Items listed in a dataset:
====================
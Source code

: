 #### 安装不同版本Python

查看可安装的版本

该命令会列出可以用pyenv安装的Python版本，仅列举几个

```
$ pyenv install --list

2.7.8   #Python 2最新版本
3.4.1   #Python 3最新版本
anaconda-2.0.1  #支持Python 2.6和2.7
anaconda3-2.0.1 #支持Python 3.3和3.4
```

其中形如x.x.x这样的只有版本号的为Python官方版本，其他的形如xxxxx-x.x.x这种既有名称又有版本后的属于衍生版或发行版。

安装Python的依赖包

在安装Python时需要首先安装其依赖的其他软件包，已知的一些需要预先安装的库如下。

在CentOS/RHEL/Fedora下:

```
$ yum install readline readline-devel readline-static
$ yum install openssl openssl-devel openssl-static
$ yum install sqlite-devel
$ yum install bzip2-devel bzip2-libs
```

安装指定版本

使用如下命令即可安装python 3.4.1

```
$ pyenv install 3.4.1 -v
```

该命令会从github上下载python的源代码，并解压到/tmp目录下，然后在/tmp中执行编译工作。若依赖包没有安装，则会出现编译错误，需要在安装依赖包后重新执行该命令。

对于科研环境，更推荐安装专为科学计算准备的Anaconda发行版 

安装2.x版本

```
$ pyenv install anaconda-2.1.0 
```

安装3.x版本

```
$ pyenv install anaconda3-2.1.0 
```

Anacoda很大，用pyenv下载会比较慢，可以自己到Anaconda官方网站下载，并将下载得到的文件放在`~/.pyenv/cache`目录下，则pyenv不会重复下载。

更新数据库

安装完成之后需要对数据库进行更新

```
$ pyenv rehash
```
====================
Say how many lines of the data above have the string "static" in them, and write nothing besides that number.

▶ [Solved exercise]: 2